- **TASK BRIEF**: No output is needed beyond the number of lines in the listing that contain the word "learning".

- **PROVIDED RECORDS**:
┄┄┄┄┄┄
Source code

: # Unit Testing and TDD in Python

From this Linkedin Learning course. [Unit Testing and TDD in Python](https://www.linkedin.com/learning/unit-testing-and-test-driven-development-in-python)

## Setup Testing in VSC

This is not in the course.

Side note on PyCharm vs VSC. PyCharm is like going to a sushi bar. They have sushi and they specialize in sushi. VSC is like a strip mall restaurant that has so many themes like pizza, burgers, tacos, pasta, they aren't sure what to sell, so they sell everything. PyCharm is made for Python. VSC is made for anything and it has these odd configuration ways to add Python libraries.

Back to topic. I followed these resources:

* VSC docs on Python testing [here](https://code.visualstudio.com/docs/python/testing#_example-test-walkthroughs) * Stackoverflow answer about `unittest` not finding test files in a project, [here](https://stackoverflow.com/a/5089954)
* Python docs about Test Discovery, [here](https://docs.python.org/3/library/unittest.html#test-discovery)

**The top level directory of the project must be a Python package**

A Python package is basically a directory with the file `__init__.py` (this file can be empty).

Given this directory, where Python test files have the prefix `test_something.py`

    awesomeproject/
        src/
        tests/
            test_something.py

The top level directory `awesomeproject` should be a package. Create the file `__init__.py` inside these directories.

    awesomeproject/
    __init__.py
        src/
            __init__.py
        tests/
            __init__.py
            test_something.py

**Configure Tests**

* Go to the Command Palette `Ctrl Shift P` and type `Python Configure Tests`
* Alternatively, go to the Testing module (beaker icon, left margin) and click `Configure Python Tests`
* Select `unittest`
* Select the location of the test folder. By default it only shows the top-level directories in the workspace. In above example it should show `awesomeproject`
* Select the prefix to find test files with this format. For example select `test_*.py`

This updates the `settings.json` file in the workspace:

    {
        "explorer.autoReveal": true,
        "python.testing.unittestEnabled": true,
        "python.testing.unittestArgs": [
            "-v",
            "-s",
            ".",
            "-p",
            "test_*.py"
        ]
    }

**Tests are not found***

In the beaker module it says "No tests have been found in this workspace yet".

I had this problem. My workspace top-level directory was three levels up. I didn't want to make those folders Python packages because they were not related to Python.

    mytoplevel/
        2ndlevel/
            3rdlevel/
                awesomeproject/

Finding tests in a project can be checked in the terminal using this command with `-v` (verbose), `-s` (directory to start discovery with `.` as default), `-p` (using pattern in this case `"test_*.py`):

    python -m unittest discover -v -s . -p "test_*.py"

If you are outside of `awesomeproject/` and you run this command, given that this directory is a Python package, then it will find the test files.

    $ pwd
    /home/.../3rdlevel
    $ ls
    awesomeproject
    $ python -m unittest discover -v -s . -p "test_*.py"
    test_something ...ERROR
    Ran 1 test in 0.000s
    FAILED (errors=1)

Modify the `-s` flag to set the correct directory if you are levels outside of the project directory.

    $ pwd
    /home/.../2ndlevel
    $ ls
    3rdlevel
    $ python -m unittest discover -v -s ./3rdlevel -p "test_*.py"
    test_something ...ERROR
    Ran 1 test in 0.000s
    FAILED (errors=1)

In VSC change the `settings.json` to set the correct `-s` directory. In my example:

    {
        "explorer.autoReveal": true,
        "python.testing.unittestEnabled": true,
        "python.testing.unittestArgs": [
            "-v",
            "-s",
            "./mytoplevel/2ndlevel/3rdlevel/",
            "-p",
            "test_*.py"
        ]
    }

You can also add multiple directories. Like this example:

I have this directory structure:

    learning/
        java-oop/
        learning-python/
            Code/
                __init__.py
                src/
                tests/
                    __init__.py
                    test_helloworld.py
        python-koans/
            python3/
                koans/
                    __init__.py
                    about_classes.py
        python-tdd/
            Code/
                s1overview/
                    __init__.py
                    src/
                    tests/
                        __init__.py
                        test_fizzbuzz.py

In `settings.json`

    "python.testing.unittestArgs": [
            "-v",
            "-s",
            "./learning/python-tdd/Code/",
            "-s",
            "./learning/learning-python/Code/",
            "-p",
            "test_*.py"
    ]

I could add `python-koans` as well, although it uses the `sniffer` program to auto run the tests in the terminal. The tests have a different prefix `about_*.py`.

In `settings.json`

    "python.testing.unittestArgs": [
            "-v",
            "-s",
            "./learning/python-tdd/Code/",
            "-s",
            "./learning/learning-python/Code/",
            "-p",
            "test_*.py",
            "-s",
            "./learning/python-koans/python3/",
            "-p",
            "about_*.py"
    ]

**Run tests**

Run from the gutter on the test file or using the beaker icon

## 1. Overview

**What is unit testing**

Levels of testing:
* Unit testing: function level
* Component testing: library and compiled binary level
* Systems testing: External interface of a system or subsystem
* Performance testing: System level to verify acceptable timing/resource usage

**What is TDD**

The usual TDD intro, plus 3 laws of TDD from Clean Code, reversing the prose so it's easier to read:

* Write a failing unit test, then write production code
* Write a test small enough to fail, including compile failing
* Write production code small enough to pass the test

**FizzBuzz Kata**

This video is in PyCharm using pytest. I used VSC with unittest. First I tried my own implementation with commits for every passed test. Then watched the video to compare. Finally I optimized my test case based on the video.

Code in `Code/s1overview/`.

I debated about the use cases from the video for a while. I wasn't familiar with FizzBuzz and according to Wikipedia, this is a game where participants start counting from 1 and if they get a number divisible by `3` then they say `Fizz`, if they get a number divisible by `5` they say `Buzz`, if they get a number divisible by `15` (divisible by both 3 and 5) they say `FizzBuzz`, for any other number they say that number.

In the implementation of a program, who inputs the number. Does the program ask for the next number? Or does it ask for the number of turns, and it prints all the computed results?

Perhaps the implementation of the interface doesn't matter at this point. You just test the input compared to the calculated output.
┄┄┄┄┄┄
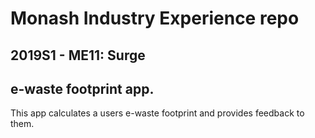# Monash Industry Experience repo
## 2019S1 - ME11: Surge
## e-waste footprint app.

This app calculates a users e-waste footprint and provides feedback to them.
┄┄┄┄┄┄
- **REPLY TO THE TASK**: 8